Я давно хотел написать стихи об антисемитизме. Но эта тема нашла свое поэтическое решение только тогда, когда я побывал в Киеве и воочию увидел это страшное место, Бабий Яр.
Я отнес стихотворение в редакцию «Литературной газеты» и прочитал его своему приятелю, работавшему там (Всеволоду Реви-чу — E. Е, 1998). Он немедленно побежал в соседние комнаты и привел коллег и заставил меня еще раз прочитать его вслух. Затем спросил:
— Нельзя ли было бы копию сделать? Я хотел бы, чтобы у меня было это стихотворение…
— И нам, и нам копии, — стали просить коллеги.
— То есть как копии? — недоуменно спросил я. — Я же принес его печатать…
Все молча переглянулись. Никому это даже в голову не приходило.
Потом один из журналистов, горько усмехнувшись, сказал:
— Вот он, проклятый Сталин, как в нас еще сидит…
И подписал стихи в номер.
— Ты не уходи, — сказал мне мой приятель. — Еще редактор не читал. Может быть, вопросы будут…

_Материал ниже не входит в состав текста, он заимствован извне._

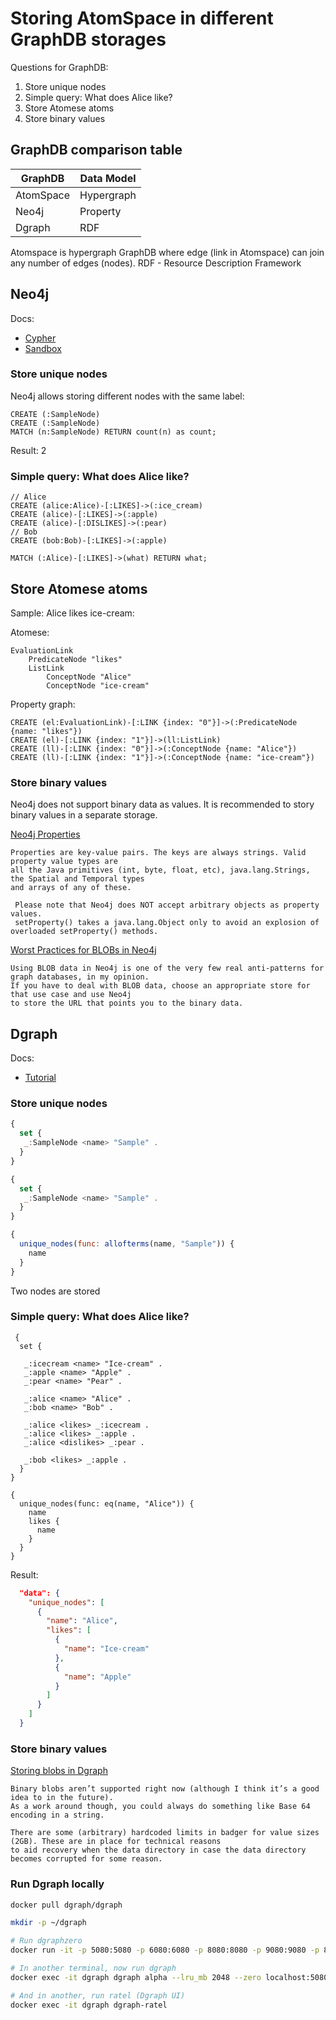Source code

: # Storing AtomSpace in different GraphDB storages

Questions for GraphDB:
1. Store unique nodes
1. Simple query: What does Alice like?
1. Store Atomese atoms
1. Store binary values

## GraphDB comparison table

| GraphDB  | Data Model|
|----------|-----------|
| AtomSpace| Hypergraph|
| Neo4j    | Property  |
| Dgraph   | RDF       |


Atomspace is hypergraph GraphDB where edge (link in Atomspace) can join any number of edges (nodes).
RDF - Resource Description Framework

## Neo4j

Docs:
* [Cypher](https://neo4j.com/docs/cypher-manual/current/introduction/)
* [Sandbox](https://neo4j.com/sandbox-v2/)

### Store unique nodes

Neo4j allows storing different nodes with the same label:
```cypher
CREATE (:SampleNode)
CREATE (:SampleNode)
MATCH (n:SampleNode) RETURN count(n) as count;
```

Result: 2

### Simple query: What does Alice like?

```cypher
// Alice
CREATE (alice:Alice)-[:LIKES]->(:ice_cream)
CREATE (alice)-[:LIKES]->(:apple)
CREATE (alice)-[:DISLIKES]->(:pear)
// Bob
CREATE (bob:Bob)-[:LIKES]->(:apple)

MATCH (:Alice)-[:LIKES]->(what) RETURN what;
```
## Store Atomese atoms


Sample: Alice likes ice-cream:

Atomese:
```text
EvaluationLink
    PredicateNode "likes"
    ListLink
        ConceptNode "Alice"
        ConceptNode "ice-cream"
```

Property graph:
```cypher
CREATE (el:EvaluationLink)-[:LINK {index: "0"}]->(:PredicateNode {name: "likes"})
CREATE (el)-[:LINK {index: "1"}]->(ll:ListLink)
CREATE (ll)-[:LINK {index: "0"}]->(:ConceptNode {name: "Alice"})
CREATE (ll)-[:LINK {index: "1"}]->(:ConceptNode {name: "ice-cream"})
```

### Store binary values

Neo4j does not support binary data as values.
It is recommended to story binary values in a separate storage.

[Neo4j Properties](https://neo4j.com/docs/java-reference/current/javadocs/org/neo4j/graphdb/PropertyContainer.html)
```text
Properties are key-value pairs. The keys are always strings. Valid property value types are
all the Java primitives (int, byte, float, etc), java.lang.Strings, the Spatial and Temporal types
and arrays of any of these.

 Please note that Neo4j does NOT accept arbitrary objects as property values.
 setProperty() takes a java.lang.Object only to avoid an explosion of overloaded setProperty() methods.
```

[Worst Practices for BLOBs in Neo4j](https://neo4j.com/blog/dark-side-neo4j-worst-practices/)
```text
Using BLOB data in Neo4j is one of the very few real anti-patterns for graph databases, in my opinion.
If you have to deal with BLOB data, choose an appropriate store for that use case and use Neo4j
to store the URL that points you to the binary data.
```

## Dgraph

Docs:
* [Tutorial](https://tour.dgraph.io/)

### Store unique nodes

```javascript
{
  set {
   _:SampleNode <name> "Sample" .
  }
}

{
  set {
   _:SampleNode <name> "Sample" .
  }
}

{
  unique_nodes(func: allofterms(name, "Sample")) {
    name
  }
}
```

Two nodes are stored

### Simple query: What does Alice like?

```
 {
  set {

   _:icecream <name> "Ice-cream" .
   _:apple <name> "Apple" .
   _:pear <name> "Pear" .

   _:alice <name> "Alice" .
   _:bob <name> "Bob" .

   _:alice <likes> _:icecream .
   _:alice <likes> _:apple .
   _:alice <dislikes> _:pear .

   _:bob <likes> _:apple .
  }
}

{
  unique_nodes(func: eq(name, "Alice")) {
    name
    likes {
      name
    }
  }
}
```

Result:
```json
  "data": {
    "unique_nodes": [
      {
        "name": "Alice",
        "likes": [
          {
            "name": "Ice-cream"
          },
          {
            "name": "Apple"
          }
        ]
      }
    ]
  }
```

### Store binary values

[Storing blobs in Dgraph](https://discuss.dgraph.io/t/storing-blobs-in-dgraph/1927)
```text
Binary blobs aren’t supported right now (although I think it’s a good idea to in the future).
As a work around though, you could always do something like Base 64 encoding in a string.

There are some (arbitrary) hardcoded limits in badger for value sizes (2GB). These are in place for technical reasons
to aid recovery when the data directory in case the data directory becomes corrupted for some reason.
```

### Run Dgraph locally

```bash
docker pull dgraph/dgraph

mkdir -p ~/dgraph

# Run dgraphzero
docker run -it -p 5080:5080 -p 6080:6080 -p 8080:8080 -p 9080:9080 -p 8000:8000 -v ~/dgraph:/dgraph --name dgraph dgraph/dgraph dgraph zero

# In another terminal, now run dgraph
docker exec -it dgraph dgraph alpha --lru_mb 2048 --zero localhost:5080

# And in another, run ratel (Dgraph UI)
docker exec -it dgraph dgraph-ratel
```
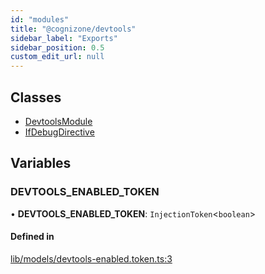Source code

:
 ```yaml
---
id: "modules"
title: "@cognizone/devtools"
sidebar_label: "Exports"
sidebar_position: 0.5
custom_edit_url: null
---
```


## Classes

- [DevtoolsModule](classes/DevtoolsModule)
- [IfDebugDirective](classes/IfDebugDirective)

## Variables

### DEVTOOLS\_ENABLED\_TOKEN

• **DEVTOOLS\_ENABLED\_TOKEN**: `InjectionToken`<`boolean`\>

#### Defined in

[lib/models/devtools-enabled.token.ts:3](https://github.com/cognizone/ng-cognizone/blob/0401c67/libs/devtools/src/lib/models/devtools-enabled.token.ts#L3)
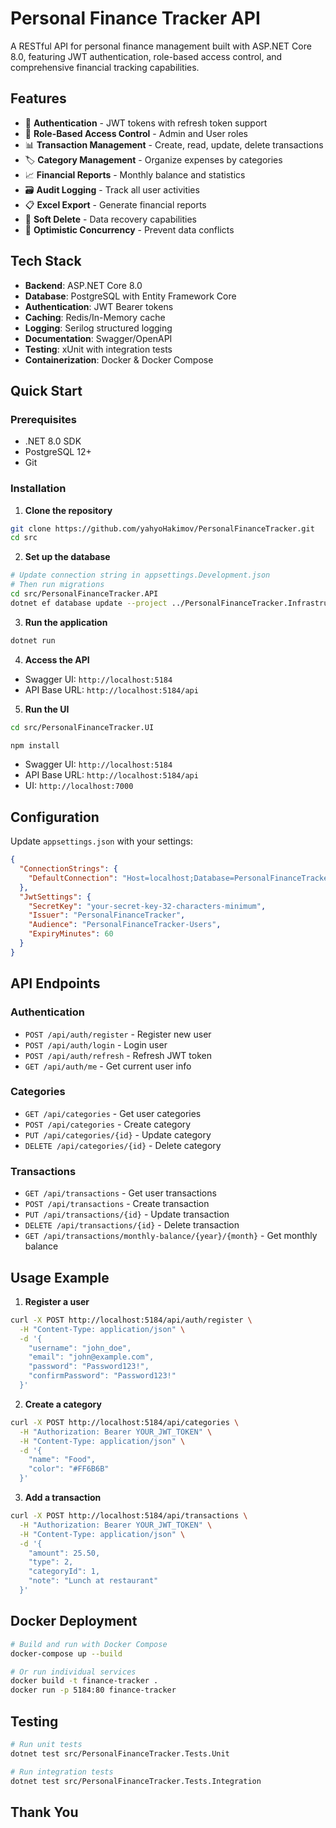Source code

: ﻿# Personal Finance Tracker API

A RESTful API for personal finance management built with ASP.NET Core 8.0, featuring JWT authentication, role-based access control, and comprehensive financial tracking capabilities.

## Features

- 🔐 **Authentication** - JWT tokens with refresh token support
- 👥 **Role-Based Access Control** - Admin and User roles
- 📊 **Transaction Management** - Create, read, update, delete transactions
- 🏷️ **Category Management** - Organize expenses by categories
- 📈 **Financial Reports** - Monthly balance and statistics
- 🗃️ **Audit Logging** - Track all user activities
- 📋 **Excel Export** - Generate financial reports
- 🔄 **Soft Delete** - Data recovery capabilities
- 🎯 **Optimistic Concurrency** - Prevent data conflicts

## Tech Stack

- **Backend**: ASP.NET Core 8.0
- **Database**: PostgreSQL with Entity Framework Core
- **Authentication**: JWT Bearer tokens
- **Caching**: Redis/In-Memory cache
- **Logging**: Serilog structured logging
- **Documentation**: Swagger/OpenAPI
- **Testing**: xUnit with integration tests
- **Containerization**: Docker & Docker Compose

## Quick Start

### Prerequisites

- .NET 8.0 SDK
- PostgreSQL 12+
- Git

### Installation

1. **Clone the repository**
```bash
git clone https://github.com/yahyoHakimov/PersonalFinanceTracker.git
cd src
```

2. **Set up the database**
```bash
# Update connection string in appsettings.Development.json
# Then run migrations
cd src/PersonalFinanceTracker.API
dotnet ef database update --project ../PersonalFinanceTracker.Infrastructure
```

3. **Run the application**
```bash
dotnet run
```

4. **Access the API**
- Swagger UI: `http://localhost:5184`
- API Base URL: `http://localhost:5184/api`


5. **Run the UI**
```bash
cd src/PersonalFinanceTracker.UI

npm install
```
- Swagger UI: `http://localhost:5184`
- API Base URL: `http://localhost:5184/api`
- UI: `http://localhost:7000`

## Configuration

Update `appsettings.json` with your settings:

```json
{
  "ConnectionStrings": {
    "DefaultConnection": "Host=localhost;Database=PersonalFinanceTracker;Username=postgres;Password=your_password;Port=5432"
  },
  "JwtSettings": {
    "SecretKey": "your-secret-key-32-characters-minimum",
    "Issuer": "PersonalFinanceTracker",
    "Audience": "PersonalFinanceTracker-Users",
    "ExpiryMinutes": 60
  }
}
```

## API Endpoints

### Authentication
- `POST /api/auth/register` - Register new user
- `POST /api/auth/login` - Login user
- `POST /api/auth/refresh` - Refresh JWT token
- `GET /api/auth/me` - Get current user info

### Categories
- `GET /api/categories` - Get user categories
- `POST /api/categories` - Create category
- `PUT /api/categories/{id}` - Update category
- `DELETE /api/categories/{id}` - Delete category

### Transactions
- `GET /api/transactions` - Get user transactions
- `POST /api/transactions` - Create transaction
- `PUT /api/transactions/{id}` - Update transaction
- `DELETE /api/transactions/{id}` - Delete transaction
- `GET /api/transactions/monthly-balance/{year}/{month}` - Get monthly balance

## Usage Example

1. **Register a user**
```bash
curl -X POST http://localhost:5184/api/auth/register \
  -H "Content-Type: application/json" \
  -d '{
    "username": "john_doe",
    "email": "john@example.com",
    "password": "Password123!",
    "confirmPassword": "Password123!"
  }'
```

2. **Create a category**
```bash
curl -X POST http://localhost:5184/api/categories \
  -H "Authorization: Bearer YOUR_JWT_TOKEN" \
  -H "Content-Type: application/json" \
  -d '{
    "name": "Food",
    "color": "#FF6B6B"
  }'
```

3. **Add a transaction**
```bash
curl -X POST http://localhost:5184/api/transactions \
  -H "Authorization: Bearer YOUR_JWT_TOKEN" \
  -H "Content-Type: application/json" \
  -d '{
    "amount": 25.50,
    "type": 2,
    "categoryId": 1,
    "note": "Lunch at restaurant"
  }'
```

## Docker Deployment

```bash
# Build and run with Docker Compose
docker-compose up --build

# Or run individual services
docker build -t finance-tracker .
docker run -p 5184:80 finance-tracker
```

## Testing

```bash
# Run unit tests
dotnet test src/PersonalFinanceTracker.Tests.Unit

# Run integration tests
dotnet test src/PersonalFinanceTracker.Tests.Integration
```

## Thank You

Часа два, нервничая, я сидел в одной из редакторских комнат. Поминутно заглядывали журналисты из всех отделов, говорили какие-то успокаивающие слова, но весьма неуверенными голосами. Машинистки приносили конфеты. Вдруг открылась дверь и появился старичок наборщик в рабочем халате:
— Ты Евтушенко будешь? Дай руку, сынок. Я набрал твой «Бабий Яр»… Правильная вещь! Все рабочие у нас в типографии читали и одобряют… Я, брат, в молодости в рабочей дружине участвовал. Евреев от погромщиков защищали.
Старичок что-то еще говорил, и мне как-то спокойнее становилось на душе.
Наконец меня попросили зайти к редактору. Редактор В. Косолапое — немолодой уже человек — поглядел на меня своими хитрыми крестьянскими глазами из-под седых клочковатых бровей. Эти глаза много повидали на своем веку.
— Хорошие стихи, — с расстановкой сказал редактор, испытующе глядя на меня.